■ What you have to do:
Could you find each line of the data below that contains the word "compare" and copy those lines?

Start of Block

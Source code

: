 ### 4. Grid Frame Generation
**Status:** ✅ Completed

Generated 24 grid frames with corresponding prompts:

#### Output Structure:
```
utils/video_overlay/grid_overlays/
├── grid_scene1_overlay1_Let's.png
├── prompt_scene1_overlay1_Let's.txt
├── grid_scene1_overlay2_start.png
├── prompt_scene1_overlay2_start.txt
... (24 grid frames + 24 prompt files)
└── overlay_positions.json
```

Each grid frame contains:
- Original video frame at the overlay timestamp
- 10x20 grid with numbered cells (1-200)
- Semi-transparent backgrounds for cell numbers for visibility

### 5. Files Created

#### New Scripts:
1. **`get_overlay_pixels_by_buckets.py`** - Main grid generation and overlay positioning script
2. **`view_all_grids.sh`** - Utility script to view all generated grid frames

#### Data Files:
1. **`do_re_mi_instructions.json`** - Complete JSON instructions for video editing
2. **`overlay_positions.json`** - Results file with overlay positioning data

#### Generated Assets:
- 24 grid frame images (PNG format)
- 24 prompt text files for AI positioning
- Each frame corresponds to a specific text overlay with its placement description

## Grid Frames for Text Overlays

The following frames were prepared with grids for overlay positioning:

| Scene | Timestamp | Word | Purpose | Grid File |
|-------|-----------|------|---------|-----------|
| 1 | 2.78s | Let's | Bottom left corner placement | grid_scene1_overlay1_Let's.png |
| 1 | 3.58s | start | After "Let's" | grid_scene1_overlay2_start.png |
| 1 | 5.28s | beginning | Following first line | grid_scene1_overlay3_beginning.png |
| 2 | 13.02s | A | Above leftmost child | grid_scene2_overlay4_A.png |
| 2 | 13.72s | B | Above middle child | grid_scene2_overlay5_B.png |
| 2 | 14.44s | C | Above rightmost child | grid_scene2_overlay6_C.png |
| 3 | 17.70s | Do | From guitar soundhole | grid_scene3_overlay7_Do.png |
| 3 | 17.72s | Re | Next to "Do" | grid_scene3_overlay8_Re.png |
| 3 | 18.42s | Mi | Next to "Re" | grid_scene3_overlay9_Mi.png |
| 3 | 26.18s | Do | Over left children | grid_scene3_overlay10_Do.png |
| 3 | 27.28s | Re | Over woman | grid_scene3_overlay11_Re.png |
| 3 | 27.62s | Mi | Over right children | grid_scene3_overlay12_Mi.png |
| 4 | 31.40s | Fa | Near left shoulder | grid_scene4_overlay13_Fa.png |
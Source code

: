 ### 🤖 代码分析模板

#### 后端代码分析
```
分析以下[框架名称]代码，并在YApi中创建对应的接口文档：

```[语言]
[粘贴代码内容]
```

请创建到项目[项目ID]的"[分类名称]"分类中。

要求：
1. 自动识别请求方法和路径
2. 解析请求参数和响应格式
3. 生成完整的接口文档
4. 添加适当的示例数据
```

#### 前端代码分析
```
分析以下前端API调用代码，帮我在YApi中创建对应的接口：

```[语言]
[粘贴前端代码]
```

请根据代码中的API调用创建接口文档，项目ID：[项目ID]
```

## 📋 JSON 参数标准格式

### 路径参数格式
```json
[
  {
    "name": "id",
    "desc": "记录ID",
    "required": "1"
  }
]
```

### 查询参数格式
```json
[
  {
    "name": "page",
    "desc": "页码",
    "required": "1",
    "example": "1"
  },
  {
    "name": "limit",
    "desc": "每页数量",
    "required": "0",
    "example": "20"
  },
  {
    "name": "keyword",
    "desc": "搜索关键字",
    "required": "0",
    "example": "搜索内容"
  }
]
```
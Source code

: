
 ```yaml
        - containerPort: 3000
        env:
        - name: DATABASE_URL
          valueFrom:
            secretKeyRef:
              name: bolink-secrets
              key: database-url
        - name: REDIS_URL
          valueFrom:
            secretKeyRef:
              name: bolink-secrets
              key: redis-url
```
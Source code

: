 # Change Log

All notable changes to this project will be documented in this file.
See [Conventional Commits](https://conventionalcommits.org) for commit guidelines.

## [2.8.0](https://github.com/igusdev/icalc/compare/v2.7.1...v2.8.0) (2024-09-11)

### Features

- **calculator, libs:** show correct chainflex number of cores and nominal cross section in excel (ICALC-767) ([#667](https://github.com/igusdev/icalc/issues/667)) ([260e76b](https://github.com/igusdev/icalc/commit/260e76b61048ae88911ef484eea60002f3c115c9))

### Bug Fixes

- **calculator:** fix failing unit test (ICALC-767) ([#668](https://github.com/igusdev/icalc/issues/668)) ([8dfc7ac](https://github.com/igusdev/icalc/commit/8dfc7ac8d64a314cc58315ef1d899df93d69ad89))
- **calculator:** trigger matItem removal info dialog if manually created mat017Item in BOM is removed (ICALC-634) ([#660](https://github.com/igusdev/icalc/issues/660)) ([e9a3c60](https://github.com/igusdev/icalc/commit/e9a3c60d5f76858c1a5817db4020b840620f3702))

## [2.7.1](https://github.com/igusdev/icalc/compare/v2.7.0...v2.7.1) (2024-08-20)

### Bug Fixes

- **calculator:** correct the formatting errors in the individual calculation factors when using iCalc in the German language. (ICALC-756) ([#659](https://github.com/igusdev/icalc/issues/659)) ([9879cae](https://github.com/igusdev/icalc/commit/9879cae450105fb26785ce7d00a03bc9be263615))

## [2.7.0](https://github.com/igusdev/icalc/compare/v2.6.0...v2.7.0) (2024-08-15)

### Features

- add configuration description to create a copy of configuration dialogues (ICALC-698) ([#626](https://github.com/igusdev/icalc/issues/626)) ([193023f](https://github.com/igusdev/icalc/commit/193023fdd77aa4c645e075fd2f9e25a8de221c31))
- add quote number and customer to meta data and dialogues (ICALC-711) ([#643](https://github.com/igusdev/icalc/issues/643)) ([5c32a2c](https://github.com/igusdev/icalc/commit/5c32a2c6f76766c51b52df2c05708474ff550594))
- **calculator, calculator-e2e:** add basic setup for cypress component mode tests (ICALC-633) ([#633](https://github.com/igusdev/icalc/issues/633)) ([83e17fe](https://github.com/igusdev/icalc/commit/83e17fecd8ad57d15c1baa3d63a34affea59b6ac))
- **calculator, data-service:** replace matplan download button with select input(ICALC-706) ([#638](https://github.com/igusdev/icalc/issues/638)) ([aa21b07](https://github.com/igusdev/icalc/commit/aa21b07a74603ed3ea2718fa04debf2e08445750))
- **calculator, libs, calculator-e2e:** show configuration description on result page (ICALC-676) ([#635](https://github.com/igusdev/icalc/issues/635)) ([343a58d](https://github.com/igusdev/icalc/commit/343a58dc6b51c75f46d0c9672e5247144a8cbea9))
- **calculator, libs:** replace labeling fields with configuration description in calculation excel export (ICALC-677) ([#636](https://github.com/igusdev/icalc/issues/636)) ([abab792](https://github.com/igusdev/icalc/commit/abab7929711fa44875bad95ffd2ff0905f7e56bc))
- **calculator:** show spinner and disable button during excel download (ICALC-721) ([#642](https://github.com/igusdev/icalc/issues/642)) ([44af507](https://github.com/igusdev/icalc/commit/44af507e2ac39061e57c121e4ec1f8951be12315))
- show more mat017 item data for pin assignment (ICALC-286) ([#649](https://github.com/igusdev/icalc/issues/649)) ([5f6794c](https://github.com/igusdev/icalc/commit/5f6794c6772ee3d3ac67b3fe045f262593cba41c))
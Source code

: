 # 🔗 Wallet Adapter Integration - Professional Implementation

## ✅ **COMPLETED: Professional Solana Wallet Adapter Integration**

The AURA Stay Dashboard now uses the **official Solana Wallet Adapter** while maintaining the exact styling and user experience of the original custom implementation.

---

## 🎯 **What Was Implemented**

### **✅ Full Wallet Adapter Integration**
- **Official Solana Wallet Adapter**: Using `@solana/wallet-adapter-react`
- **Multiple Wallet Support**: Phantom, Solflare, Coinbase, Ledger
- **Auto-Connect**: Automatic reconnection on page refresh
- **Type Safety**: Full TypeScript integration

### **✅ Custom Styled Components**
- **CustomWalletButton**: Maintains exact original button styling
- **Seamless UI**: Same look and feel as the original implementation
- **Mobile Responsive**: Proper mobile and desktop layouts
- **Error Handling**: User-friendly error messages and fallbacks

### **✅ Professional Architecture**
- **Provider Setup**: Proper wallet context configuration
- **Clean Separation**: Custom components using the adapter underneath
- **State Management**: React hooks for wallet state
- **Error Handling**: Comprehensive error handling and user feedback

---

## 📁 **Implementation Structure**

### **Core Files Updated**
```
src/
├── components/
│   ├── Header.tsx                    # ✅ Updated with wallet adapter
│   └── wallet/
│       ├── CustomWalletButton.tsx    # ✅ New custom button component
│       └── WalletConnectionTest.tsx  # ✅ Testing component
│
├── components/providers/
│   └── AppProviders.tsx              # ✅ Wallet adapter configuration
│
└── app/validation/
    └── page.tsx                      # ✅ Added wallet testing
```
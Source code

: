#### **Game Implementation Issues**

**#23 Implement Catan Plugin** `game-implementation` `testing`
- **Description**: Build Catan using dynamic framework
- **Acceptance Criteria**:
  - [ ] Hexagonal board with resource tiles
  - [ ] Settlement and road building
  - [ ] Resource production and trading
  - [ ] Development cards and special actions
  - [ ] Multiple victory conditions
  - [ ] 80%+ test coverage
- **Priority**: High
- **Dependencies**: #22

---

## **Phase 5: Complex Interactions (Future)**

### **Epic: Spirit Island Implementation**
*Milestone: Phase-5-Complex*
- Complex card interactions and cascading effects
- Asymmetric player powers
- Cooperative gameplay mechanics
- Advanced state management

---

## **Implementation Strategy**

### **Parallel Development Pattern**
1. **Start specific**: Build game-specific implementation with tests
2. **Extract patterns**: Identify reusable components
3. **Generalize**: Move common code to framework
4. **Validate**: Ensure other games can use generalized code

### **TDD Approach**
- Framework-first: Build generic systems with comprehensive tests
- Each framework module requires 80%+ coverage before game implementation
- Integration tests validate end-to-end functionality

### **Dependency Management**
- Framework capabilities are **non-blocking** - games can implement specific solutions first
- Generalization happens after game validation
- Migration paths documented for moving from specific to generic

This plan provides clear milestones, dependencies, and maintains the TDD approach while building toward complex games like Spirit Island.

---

End of Block

■ Answer to the exercise:
## [2.8.0](https://github.com/igusdev/icalc/compare/v2.7.1...v2.8.0) (2024-09-11)
## [2.7.1](https://github.com/igusdev/icalc/compare/v2.7.0...v2.7.1) (2024-08-20)
## [2.7.0](https://github.com/igusdev/icalc/compare/v2.6.0...v2.7.0) (2024-08-15)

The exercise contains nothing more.